For the records below, tally every line that has the word "ReplaceMatches" and reply with the number alone.

PROVIDED ENTRIES Start Marker

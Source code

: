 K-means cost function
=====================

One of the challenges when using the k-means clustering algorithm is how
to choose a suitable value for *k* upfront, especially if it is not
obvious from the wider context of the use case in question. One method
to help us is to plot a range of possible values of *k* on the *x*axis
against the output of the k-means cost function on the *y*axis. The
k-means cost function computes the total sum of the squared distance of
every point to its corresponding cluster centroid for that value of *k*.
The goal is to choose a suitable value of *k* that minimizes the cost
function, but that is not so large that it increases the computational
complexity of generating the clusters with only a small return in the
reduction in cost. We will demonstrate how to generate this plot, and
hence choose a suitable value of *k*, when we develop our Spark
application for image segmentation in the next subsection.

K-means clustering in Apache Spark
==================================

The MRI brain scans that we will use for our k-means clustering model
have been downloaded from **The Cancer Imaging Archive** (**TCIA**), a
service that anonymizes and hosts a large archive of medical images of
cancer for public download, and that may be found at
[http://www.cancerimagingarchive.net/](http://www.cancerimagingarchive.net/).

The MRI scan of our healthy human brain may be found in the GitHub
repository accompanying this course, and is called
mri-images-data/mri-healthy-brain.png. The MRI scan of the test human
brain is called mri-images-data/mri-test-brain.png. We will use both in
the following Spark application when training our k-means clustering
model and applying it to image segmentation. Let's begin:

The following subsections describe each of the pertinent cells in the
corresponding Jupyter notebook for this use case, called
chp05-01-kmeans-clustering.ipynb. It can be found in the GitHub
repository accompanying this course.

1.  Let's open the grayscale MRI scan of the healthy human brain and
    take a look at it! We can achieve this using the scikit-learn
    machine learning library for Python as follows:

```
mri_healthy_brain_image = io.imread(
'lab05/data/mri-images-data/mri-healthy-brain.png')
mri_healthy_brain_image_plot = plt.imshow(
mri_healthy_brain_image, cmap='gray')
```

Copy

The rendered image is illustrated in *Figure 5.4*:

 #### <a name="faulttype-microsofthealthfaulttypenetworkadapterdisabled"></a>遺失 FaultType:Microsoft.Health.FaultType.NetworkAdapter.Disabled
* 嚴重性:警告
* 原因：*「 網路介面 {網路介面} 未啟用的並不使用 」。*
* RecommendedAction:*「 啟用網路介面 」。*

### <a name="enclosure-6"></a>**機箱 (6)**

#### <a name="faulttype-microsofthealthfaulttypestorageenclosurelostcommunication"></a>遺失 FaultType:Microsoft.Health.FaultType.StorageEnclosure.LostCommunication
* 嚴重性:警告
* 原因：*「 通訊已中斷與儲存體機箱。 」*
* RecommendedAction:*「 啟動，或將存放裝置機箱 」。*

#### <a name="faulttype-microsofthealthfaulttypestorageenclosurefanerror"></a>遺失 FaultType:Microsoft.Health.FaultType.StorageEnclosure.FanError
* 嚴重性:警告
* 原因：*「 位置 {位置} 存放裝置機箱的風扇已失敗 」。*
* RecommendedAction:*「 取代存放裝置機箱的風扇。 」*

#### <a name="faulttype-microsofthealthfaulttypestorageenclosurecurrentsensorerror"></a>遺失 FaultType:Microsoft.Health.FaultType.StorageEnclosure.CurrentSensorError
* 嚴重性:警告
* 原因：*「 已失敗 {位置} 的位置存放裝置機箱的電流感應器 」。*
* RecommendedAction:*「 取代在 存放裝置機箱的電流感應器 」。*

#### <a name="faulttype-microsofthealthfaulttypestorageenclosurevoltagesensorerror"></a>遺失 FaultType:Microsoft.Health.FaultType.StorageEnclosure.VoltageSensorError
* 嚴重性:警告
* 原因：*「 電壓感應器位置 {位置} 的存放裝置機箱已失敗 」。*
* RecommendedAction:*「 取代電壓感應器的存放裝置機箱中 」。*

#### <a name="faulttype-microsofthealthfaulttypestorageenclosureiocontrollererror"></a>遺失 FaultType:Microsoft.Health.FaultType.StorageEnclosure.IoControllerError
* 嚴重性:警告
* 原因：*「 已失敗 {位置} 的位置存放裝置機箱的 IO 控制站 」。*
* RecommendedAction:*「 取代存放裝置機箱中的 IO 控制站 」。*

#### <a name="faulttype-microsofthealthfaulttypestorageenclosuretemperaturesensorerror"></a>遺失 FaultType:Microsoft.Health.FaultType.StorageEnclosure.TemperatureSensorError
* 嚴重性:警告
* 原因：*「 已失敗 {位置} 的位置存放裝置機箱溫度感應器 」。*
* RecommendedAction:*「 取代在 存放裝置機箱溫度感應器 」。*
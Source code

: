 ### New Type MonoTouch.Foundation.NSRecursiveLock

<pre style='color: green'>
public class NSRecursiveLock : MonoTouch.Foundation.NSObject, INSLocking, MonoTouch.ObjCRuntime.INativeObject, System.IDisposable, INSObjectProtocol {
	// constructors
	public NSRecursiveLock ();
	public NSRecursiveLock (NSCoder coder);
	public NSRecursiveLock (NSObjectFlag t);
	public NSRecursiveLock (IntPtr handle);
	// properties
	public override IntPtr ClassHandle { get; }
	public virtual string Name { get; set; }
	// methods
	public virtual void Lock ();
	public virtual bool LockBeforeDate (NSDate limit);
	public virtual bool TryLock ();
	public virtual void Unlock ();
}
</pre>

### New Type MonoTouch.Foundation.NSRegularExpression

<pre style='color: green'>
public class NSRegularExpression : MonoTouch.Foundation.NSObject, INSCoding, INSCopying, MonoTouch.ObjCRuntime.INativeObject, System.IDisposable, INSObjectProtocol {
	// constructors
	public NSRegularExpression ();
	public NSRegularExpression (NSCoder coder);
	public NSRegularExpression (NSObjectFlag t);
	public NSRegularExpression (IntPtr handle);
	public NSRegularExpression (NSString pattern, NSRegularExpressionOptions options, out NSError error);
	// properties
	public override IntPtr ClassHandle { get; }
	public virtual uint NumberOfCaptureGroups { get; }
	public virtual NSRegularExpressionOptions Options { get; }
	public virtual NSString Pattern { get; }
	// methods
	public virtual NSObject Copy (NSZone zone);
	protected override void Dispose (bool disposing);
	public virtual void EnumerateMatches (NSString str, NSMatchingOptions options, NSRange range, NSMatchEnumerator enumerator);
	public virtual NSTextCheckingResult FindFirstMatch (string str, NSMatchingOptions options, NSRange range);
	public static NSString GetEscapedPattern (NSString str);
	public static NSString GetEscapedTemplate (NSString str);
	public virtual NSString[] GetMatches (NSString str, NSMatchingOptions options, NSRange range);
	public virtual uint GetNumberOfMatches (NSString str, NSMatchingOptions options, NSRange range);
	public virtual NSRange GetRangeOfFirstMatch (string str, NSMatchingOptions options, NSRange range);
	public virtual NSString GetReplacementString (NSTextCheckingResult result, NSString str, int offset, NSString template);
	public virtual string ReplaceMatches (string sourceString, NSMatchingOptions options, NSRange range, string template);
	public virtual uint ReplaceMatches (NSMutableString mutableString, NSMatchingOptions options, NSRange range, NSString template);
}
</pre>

PROVIDED ENTRIES End Marker

■ TASK OUTPUT: 2